Boone, who is arguably the best player among the four of us,**** had been nursing a nasty and strange injury coming up to the tournament. He was hopeful he might still recover and play, but I’m sure by the time we left he knew he would be very limited. He ended up playing only a few points in each game, if that. I mention this because he might have chosen not to come, realizing he would mostly be watching (torture for any of us, especially because he could have helped his team make, and possible win, the finals). I consider it a profound gift that he did all the organizing and came to spend that time with us, even though he could not play.

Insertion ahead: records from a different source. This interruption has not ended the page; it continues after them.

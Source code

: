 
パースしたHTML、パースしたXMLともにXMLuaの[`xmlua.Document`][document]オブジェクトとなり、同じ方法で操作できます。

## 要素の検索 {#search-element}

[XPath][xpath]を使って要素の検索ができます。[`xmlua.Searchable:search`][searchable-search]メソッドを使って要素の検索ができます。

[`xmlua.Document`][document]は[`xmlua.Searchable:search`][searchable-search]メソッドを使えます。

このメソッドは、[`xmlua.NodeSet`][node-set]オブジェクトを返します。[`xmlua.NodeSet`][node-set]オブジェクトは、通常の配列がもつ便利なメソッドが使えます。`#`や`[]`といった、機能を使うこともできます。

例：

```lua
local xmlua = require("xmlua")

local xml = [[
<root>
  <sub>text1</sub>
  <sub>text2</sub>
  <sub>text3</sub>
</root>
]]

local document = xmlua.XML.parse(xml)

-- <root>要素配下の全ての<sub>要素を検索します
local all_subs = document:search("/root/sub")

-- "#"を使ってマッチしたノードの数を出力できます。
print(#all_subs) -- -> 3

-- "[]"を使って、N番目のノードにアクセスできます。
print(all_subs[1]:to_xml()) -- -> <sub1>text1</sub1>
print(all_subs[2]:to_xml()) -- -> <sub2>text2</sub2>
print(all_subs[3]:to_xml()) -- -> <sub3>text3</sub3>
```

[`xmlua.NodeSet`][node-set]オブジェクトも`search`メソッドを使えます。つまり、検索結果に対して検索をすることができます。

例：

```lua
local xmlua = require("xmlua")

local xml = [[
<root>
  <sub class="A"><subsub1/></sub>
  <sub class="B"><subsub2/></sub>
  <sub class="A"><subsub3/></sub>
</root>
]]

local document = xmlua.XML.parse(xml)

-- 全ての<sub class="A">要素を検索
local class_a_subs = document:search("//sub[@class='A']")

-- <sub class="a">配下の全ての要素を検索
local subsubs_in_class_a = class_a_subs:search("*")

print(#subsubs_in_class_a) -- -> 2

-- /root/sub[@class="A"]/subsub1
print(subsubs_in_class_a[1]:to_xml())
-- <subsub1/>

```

As we were driving back to the airport to come home, two things happened which capture both the trip and my friendship with these three. First, we “happened upon” a bungee-jumping operation. It was impressive. The jumps were 143 meters, which is a LONG way up there. I bungee jumped once, many moons ago, during the first year of our marriage, and Kim was not thrilled. It’s still one of those stories we tell. So if you’re wondering what she thought of this, she’s finding out as she’s reading, just like you are. It cost $75…

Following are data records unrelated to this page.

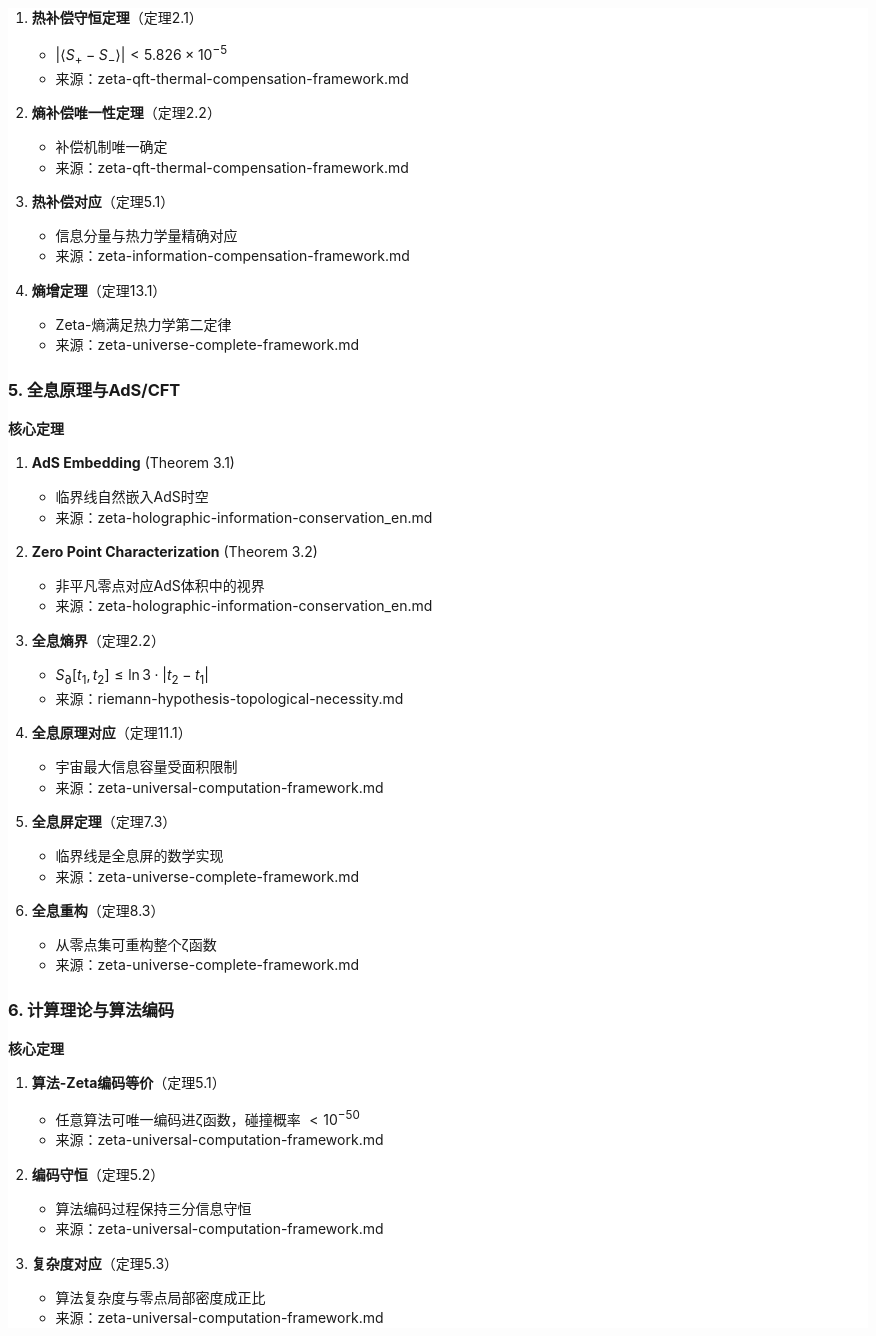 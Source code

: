 1. **热补偿守恒定理**（定理2.1）
   - $|\langle S_+ - S_- \rangle| < 5.826 \times 10^{-5}$
   - 来源：zeta-qft-thermal-compensation-framework.md

2. **熵补偿唯一性定理**（定理2.2）
   - 补偿机制唯一确定
   - 来源：zeta-qft-thermal-compensation-framework.md

3. **热补偿对应**（定理5.1）
   - 信息分量与热力学量精确对应
   - 来源：zeta-information-compensation-framework.md

4. **熵增定理**（定理13.1）
   - Zeta-熵满足热力学第二定律
   - 来源：zeta-universe-complete-framework.md

### 5. 全息原理与AdS/CFT

**核心定理**

1. **AdS Embedding** (Theorem 3.1)
   - 临界线自然嵌入AdS时空
   - 来源：zeta-holographic-information-conservation_en.md

2. **Zero Point Characterization** (Theorem 3.2)
   - 非平凡零点对应AdS体积中的视界
   - 来源：zeta-holographic-information-conservation_en.md

3. **全息熵界**（定理2.2）
   - $S_{\partial}[t_1, t_2] \leq \ln 3 \cdot |t_2 - t_1|$
   - 来源：riemann-hypothesis-topological-necessity.md

4. **全息原理对应**（定理11.1）
   - 宇宙最大信息容量受面积限制
   - 来源：zeta-universal-computation-framework.md

5. **全息屏定理**（定理7.3）
   - 临界线是全息屏的数学实现
   - 来源：zeta-universe-complete-framework.md

6. **全息重构**（定理8.3）
   - 从零点集可重构整个ζ函数
   - 来源：zeta-universe-complete-framework.md

### 6. 计算理论与算法编码

**核心定理**

1. **算法-Zeta编码等价**（定理5.1）
   - 任意算法可唯一编码进ζ函数，碰撞概率 $< 10^{-50}$
   - 来源：zeta-universal-computation-framework.md

2. **编码守恒**（定理5.2）
   - 算法编码过程保持三分信息守恒
   - 来源：zeta-universal-computation-framework.md

3. **复杂度对应**（定理5.3）
   - 算法复杂度与零点局部密度成正比
   - 来源：zeta-universal-computation-framework.md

And we didn’t do it. We didn’t really have time. We hit some traffic on the way back to the airport and had some difficulty getting the car returned (we think that’s part of their racket to get to charge extra), so it was a good thing we didn’t try to squeeze it in.

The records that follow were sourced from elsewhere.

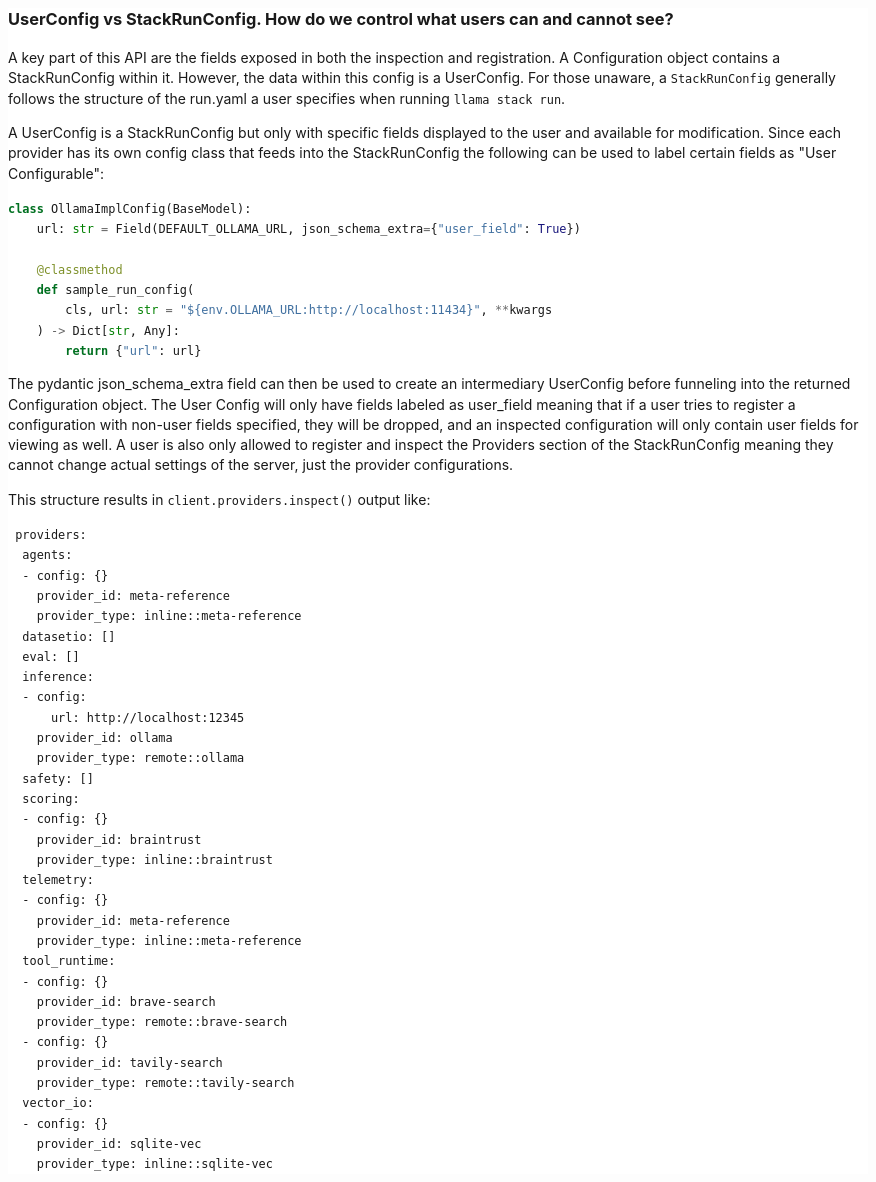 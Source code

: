 ### UserConfig vs StackRunConfig. How do we control what users can and cannot see?

A key part of this API are the fields exposed in both the inspection and registration. A Configuration object contains a StackRunConfig within it. However, the data within this config is a UserConfig. For those unaware, a `StackRunConfig` generally follows the structure of the run.yaml a user specifies when running `llama stack run`.

A UserConfig is a StackRunConfig but only with specific fields displayed to the user and available for modification. Since each provider has its own config class that feeds into the StackRunConfig the following can be used to label certain fields as "User Configurable":

```python
class OllamaImplConfig(BaseModel):
    url: str = Field(DEFAULT_OLLAMA_URL, json_schema_extra={"user_field": True})

    @classmethod
    def sample_run_config(
        cls, url: str = "${env.OLLAMA_URL:http://localhost:11434}", **kwargs
    ) -> Dict[str, Any]:
        return {"url": url}
```

The pydantic json_schema_extra field can then be used to create an intermediary UserConfig before funneling into the returned Configuration object. The User Config will only have fields labeled as user_field meaning that if a user tries to register a configuration with non-user fields specified, they will be dropped, and an inspected configuration will only contain user fields for viewing as well. A user is also only allowed to register and inspect the Providers section of the StackRunConfig meaning they cannot change actual settings of the server, just the provider configurations.

This structure results in `client.providers.inspect()` output like:

```console
 providers:
  agents:
  - config: {}
    provider_id: meta-reference
    provider_type: inline::meta-reference
  datasetio: []
  eval: []
  inference:
  - config:
      url: http://localhost:12345
    provider_id: ollama
    provider_type: remote::ollama
  safety: []
  scoring:
  - config: {}
    provider_id: braintrust
    provider_type: inline::braintrust
  telemetry:
  - config: {}
    provider_id: meta-reference
    provider_type: inline::meta-reference
  tool_runtime:
  - config: {}
    provider_id: brave-search
    provider_type: remote::brave-search
  - config: {}
    provider_id: tavily-search
    provider_type: remote::tavily-search
  vector_io:
  - config: {}
    provider_id: sqlite-vec
    provider_type: inline::sqlite-vec
```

But we would have. Even though it scared the bejeebers out of me the first time, I could feel the group testosterone building to do it. Dalke said his palms started sweating as soon as we drove in.
On the drive, after we didn’t bungee jump (honestly, Love, we didn’t), we talked about a deep, perilous, more-sensitive-than-I’ll-share-even-on-my-blog issue. I started it, because these are the men in my life I can trust. Yes, they’re idiots, yes, they tell more bathroom humor jokes than I’ll ever appreciate–and don’t even get me started on the country music!–but they are also the guys to whom I can speak the truth and know they will speak truth back to me, without judgment or condemnation, yet also without sugar-coating, downplaying, or evasion.
The epitome of our time together:
“Okay, I’m going to bring up a serious topic. Ready?”
“Ready.”
Serious topic introduced.
Joke.
Joke.
“Sorry, I’ll be serious now, and–”
One more joke.
Then (and only then) we proceed to have a great, honest conversation for over an hour. Things in the darkness came into the light and we become more whole, maybe a little closer to God, and more trusting of one another, even as our time together (well, mine with them) dwindled.
Plus, they kept making stupid jokes.
*I’ve made 10 trips to Costa Rica in the time I’ve lived in Nicaragua: 1 family trip with in-laws, 2 youth team ultimate trips as coach, 3 ultimate tournaments for “grown-ups,” and 4 trips to coach the basketball team. In peaceful times, it’s a 3-hour drive to the border.
**Which one? Well, history is written by the winners.
***I’ve learned that if I train as hard as I can, I will injure myself and not get to play at all. I’ve therefore toned down my training to find the balance between getting in shape and overdoing it. I now save the overdoing it for the tournaments.
****If I were a captain picking teams, I would pick him first over the rest of us. Do feel free to argue otherwise.